The Bonus Payments are intended to operate in one of the two trigger events:
Only if the aggregate amounts of one of the two trigger events exceeds the investment of the lenders in the Company (in a way of loan or shares), then the lender would be entitled the Bonus Payments based on a formula set forth in the agreement.
The amount of the Bonus Payments is the amount that exceeds the aggregate sum invested in the Company (in a way of loan or shares) by the lender divided by several factors according to the formula as set forth in the agreement.
There is no time limit to pay the Bonus Payments. Once the Company has paid each Bonus Payment in its entirety (i.e., the cap of ILS 3 million has been paid to each Lender), then the Company has fulfilled its obligations. When the Bonus Payments are not expected to be made, the resulting cash flows will not affect profit and loss until the point in which the Company estimates that the liquidity events will take place. As of December 31, 2021, the Company estimated that is more likely than not that the shareholders will sell their shares in 2022 which will entitle them to the Bonus Payments. The amount of the Bonus Payment is subject to assumptions that were made with the assistance of external appraisal. As a result, the increase in the carrying amount of the liability was charged as expense of $87 to profit and loss in 2021.
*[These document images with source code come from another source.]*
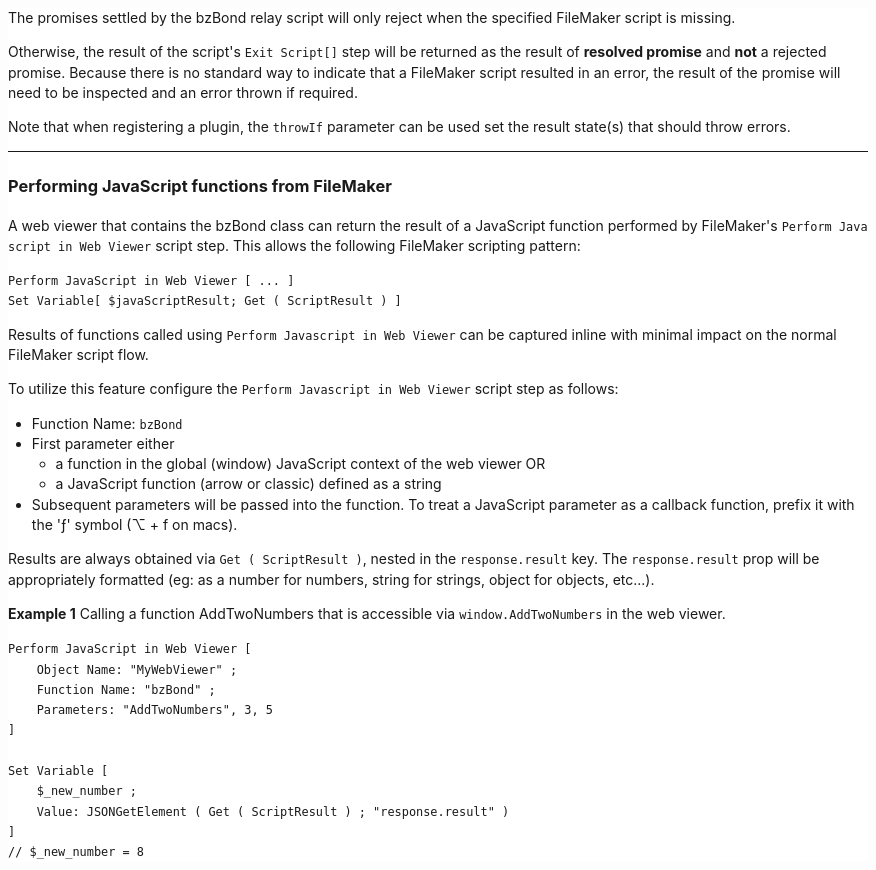 The promises settled by the bzBond relay script will only reject when the specified FileMaker script is missing.

Otherwise, the result of the script's `Exit Script[]` step will be returned as the result of **resolved promise** and **not** a rejected promise. Because there is no standard way to indicate that a FileMaker script resulted in an error, the result of the promise will need to be inspected and an error thrown if required.

Note that when registering a plugin, the `throwIf` parameter can be used set the result state(s) that should throw errors.

---

### Performing JavaScript functions from FileMaker

A web viewer that contains the bzBond class can return the result of a JavaScript function performed by FileMaker's `Perform Javascript in Web Viewer` script step. This allows the following FileMaker scripting pattern:

```
Perform JavaScript in Web Viewer [ ... ]
Set Variable[ $javaScriptResult; Get ( ScriptResult ) ]
```

Results of functions called using `Perform Javascript in Web Viewer` can be captured inline with minimal impact on the normal FileMaker script flow.

To utilize this feature configure the `Perform Javascript in Web Viewer` script step as follows:

- Function Name: `bzBond`
- First parameter either
    - a function in the global (window) JavaScript context of the web viewer OR
    - a JavaScript function (arrow or classic) defined as a string
- Subsequent parameters will be passed into the function. To treat a JavaScript parameter as a callback function, prefix it with the 'ƒ' symbol (⌥ + f on macs).

Results are always obtained via `Get ( ScriptResult )`, nested in the `response.result` key. The `response.result` prop will be appropriately formatted (eg: as a number for numbers, string for strings, object for objects, etc...).

**Example 1** Calling a function AddTwoNumbers that is accessible via `window.AddTwoNumbers` in the web viewer.

```
Perform JavaScript in Web Viewer [
    Object Name: "MyWebViewer" ;
    Function Name: "bzBond" ;
    Parameters: "AddTwoNumbers", 3, 5 
]

Set Variable [
    $_new_number ;
    Value: JSONGetElement ( Get ( ScriptResult ) ; "response.result" )
]
// $_new_number = 8
```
In August 2022 the loan from related party has been fully repaid and the Company signed an addendum to the loan agreement that reduces the total amount of the Bonus Payments to ILS 2.5 million (approximately $710), to be paid upon the completion of the business combination. As of December 31, 2022, the liability was $710.
On September 19, 2023, the Company amended its loan agreements dated September 7, 2015, by and between the Company, its shareholders and Kamea Fund (the “Kamea Loan Agreements”). Pursuant to the amendment to the Kamea Loan Agreements, Kamea agreed to convert $657 of indebtedness under the Kamea Loan Agreements (the “Indebtedness Amount”) into ordinary shares (post Reverse Stock Split) of the Company, as payment in full for the Indebtedness Amount; provided however, that in the event the proceeds received from Kamea with respect to any sales of such shares are not at least equal to the Indebtedness Amount, the Company will remain liable to Kamea for the balance of the Indebtedness Amount. In accordance with management estimation the fair value of this Indebtedness is $21.